If you need custom ordering, consider AVLTree

3 Likes

I’m not sure from the project docs it’s doing what I need.

Had a look. I’ll throw in a couple of examples now and maybe benchmark later.

Create new :

:gb_trees.empty

Populate with 10 elements :
gb = 1..10 |> Enum.reduce(:gb_trees.empty, fn x,acc -> :gb_trees.insert(x,x,acc) end)

Iterating elements :
{k,v,next} = :gb_trees.next(iter)

I will mention I started looking at native code to solve my issue (need high performance). Here’s what I also considered… After some investigation, I came across klib library (pure C, license X11/MIT) and it’s KBtree ordered map implementation. Considering wrapping it with a NIF.

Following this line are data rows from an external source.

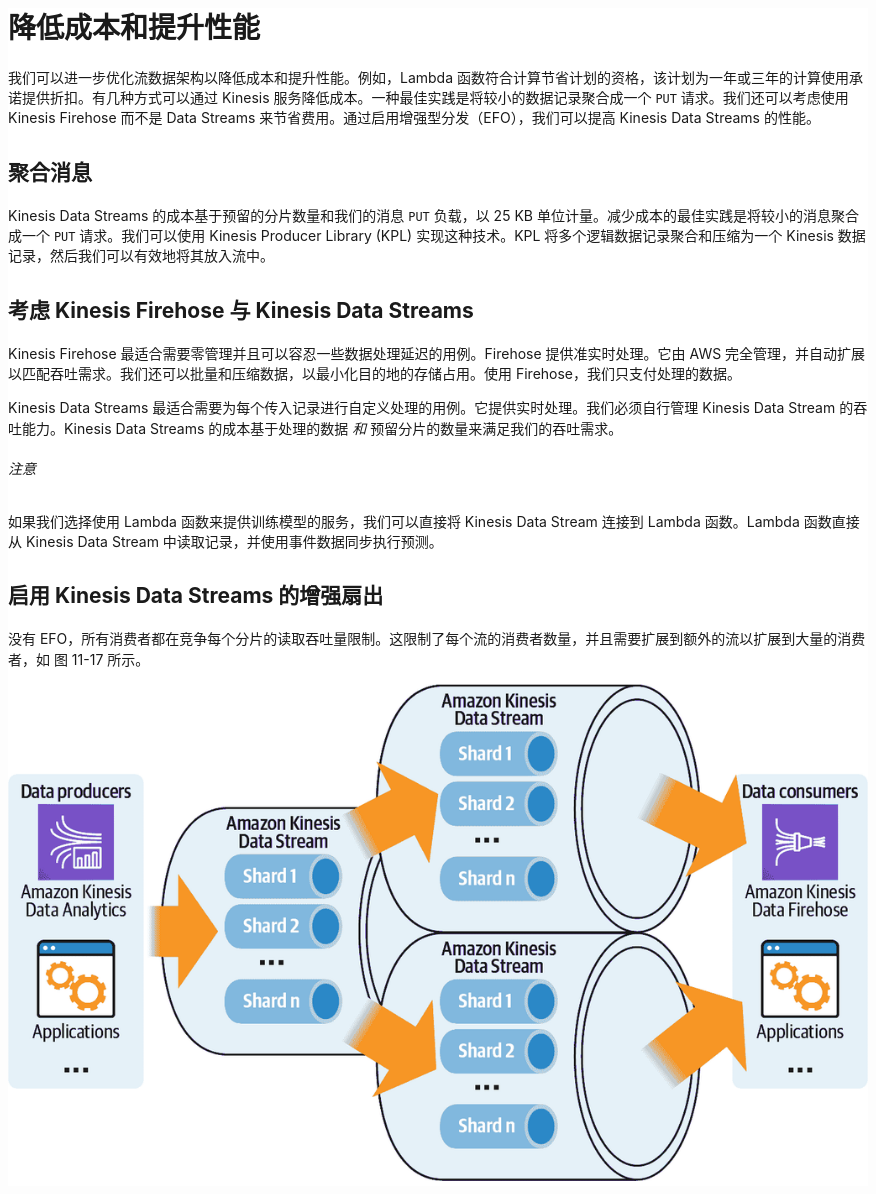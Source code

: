 # 降低成本和提升性能

我们可以进一步优化流数据架构以降低成本和提升性能。例如，Lambda 函数符合计算节省计划的资格，该计划为一年或三年的计算使用承诺提供折扣。有几种方式可以通过 Kinesis 服务降低成本。一种最佳实践是将较小的数据记录聚合成一个 `PUT` 请求。我们还可以考虑使用 Kinesis Firehose 而不是 Data Streams 来节省费用。通过启用增强型分发（EFO），我们可以提高 Kinesis Data Streams 的性能。

## 聚合消息

Kinesis Data Streams 的成本基于预留的分片数量和我们的消息 `PUT` 负载，以 25 KB 单位计量。减少成本的最佳实践是将较小的消息聚合成一个 `PUT` 请求。我们可以使用 Kinesis Producer Library (KPL) 实现这种技术。KPL 将多个逻辑数据记录聚合和压缩为一个 Kinesis 数据记录，然后我们可以有效地将其放入流中。

## 考虑 Kinesis Firehose 与 Kinesis Data Streams

Kinesis Firehose 最适合需要零管理并且可以容忍一些数据处理延迟的用例。Firehose 提供准实时处理。它由 AWS 完全管理，并自动扩展以匹配吞吐需求。我们还可以批量和压缩数据，以最小化目的地的存储占用。使用 Firehose，我们只支付处理的数据。

Kinesis Data Streams 最适合需要为每个传入记录进行自定义处理的用例。它提供实时处理。我们必须自行管理 Kinesis Data Stream 的吞吐能力。Kinesis Data Streams 的成本基于处理的数据 *和* 预留分片的数量来满足我们的吞吐需求。

###### 注意

如果我们选择使用 Lambda 函数来提供训练模型的服务，我们可以直接将 Kinesis Data Stream 连接到 Lambda 函数。Lambda 函数直接从 Kinesis Data Stream 中读取记录，并使用事件数据同步执行预测。

## 启用 Kinesis Data Streams 的增强扇出

没有 EFO，所有消费者都在竞争每个分片的读取吞吐量限制。这限制了每个流的消费者数量，并且需要扩展到额外的流以扩展到大量的消费者，如 图 11-17 所示。

![](img/dsaw_1117.png)
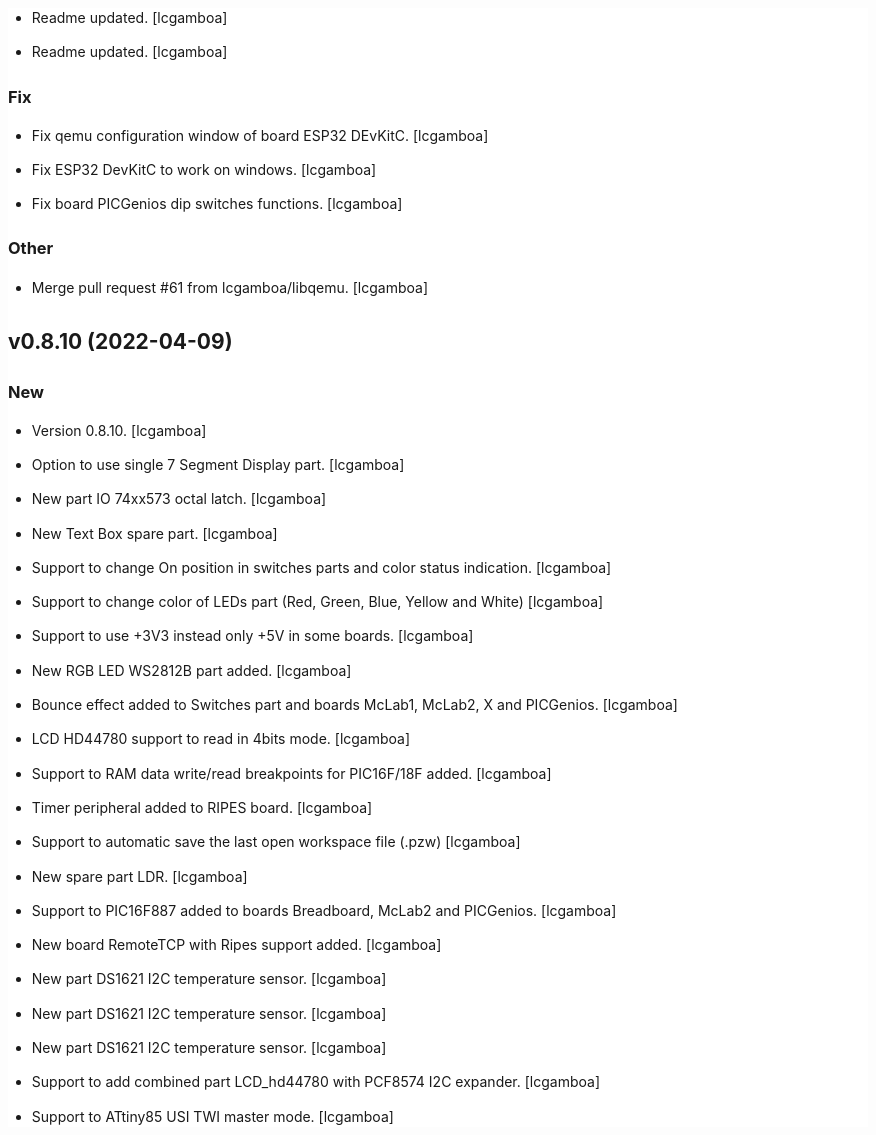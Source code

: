 * Readme updated. [lcgamboa]

* Readme updated. [lcgamboa]

### Fix

* Fix qemu configuration window of board ESP32 DEvKitC. [lcgamboa]

* Fix ESP32 DevKitC to work on windows. [lcgamboa]

* Fix board PICGenios dip switches functions. [lcgamboa]

### Other

* Merge pull request #61 from lcgamboa/libqemu. [lcgamboa]


## v0.8.10 (2022-04-09)

### New

* Version 0.8.10. [lcgamboa]

* Option to use single 7 Segment Display part. [lcgamboa]

* New part IO 74xx573 octal latch. [lcgamboa]

* New Text Box spare part. [lcgamboa]

* Support to change On position in switches parts and color status indication. [lcgamboa]

* Support to change color of LEDs part (Red, Green, Blue, Yellow and White) [lcgamboa]

* Support to use +3V3 instead only +5V in some boards. [lcgamboa]

* New RGB LED WS2812B part added. [lcgamboa]

* Bounce effect added to Switches part and boards McLab1, McLab2, X and PICGenios. [lcgamboa]

* LCD HD44780 support to read in 4bits mode. [lcgamboa]

* Support to RAM data write/read breakpoints for PIC16F/18F added. [lcgamboa]

* Timer peripheral added to RIPES board. [lcgamboa]

* Support to automatic save the last open workspace file (.pzw) [lcgamboa]

* New spare part LDR. [lcgamboa]

* Support to PIC16F887 added to boards Breadboard, McLab2 and PICGenios. [lcgamboa]

* New board RemoteTCP with Ripes support added. [lcgamboa]

* New part DS1621 I2C temperature sensor. [lcgamboa]

* New part DS1621 I2C temperature sensor. [lcgamboa]

* New part DS1621 I2C temperature sensor. [lcgamboa]

* Support to add combined part LCD_hd44780 with PCF8574 I2C expander. [lcgamboa]

* Support to ATtiny85 USI TWI master mode. [lcgamboa]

If you need the high performance, you could still leverage ets for direct access and use a separate data structure just for iteration of the keys, but that does get cumbersome.

Nifs are tricky :slight_smile: you can take a look at this (very similar) nif I write to wrap a C data structure (also a single header lib). If you need to load a huge amount of items into that tree consider using a dirty nif as not to block the whole VM while it scans the tree. That also comes with overhead of it’s own though.

This probably calls for a generic Rustler-based Elixir library that bridges various Rust data structures to Elixir code. In your case that’d be Rust’s BTreeMap.

Discord have a sorted set library with bindings to Rust – not a map but still, in case you need this one as well. You can also just take a look at Discord’s libraries in general, they are quite excellent.

3 Likes

Yeah everyone speaks well of Rust for native code - I haven’t taken the time to learn it so worried about the cognitive load but I do know C/C++ . Should probably watch Scroggin’s talk again but I’m spending so much time on beam/infrastructure I’ve not much chance to learn a new language. Excuses. Excuses.

1 Like

Thanks @mpope some good points there. https://github.com/mpope9/exor_filter/blob/master/c_src/xor_filter_nif.c yeah good example of resource allocation/deallocation - at least it’s reasonably straightforward in BEAM compared to say for example writing a Java native extension. Good point about the dirty NIF.

1 Like

Can you share the use case for an ordered map? I super curious!

Typical use case would be to match people looking to rent or let property by geographic area. Perform a periodic rollup across all users. Remove users who had already been matched. Have tried with ETS but was only able to process 80,000 per second. Personal challenge is to find a way to match 200,000.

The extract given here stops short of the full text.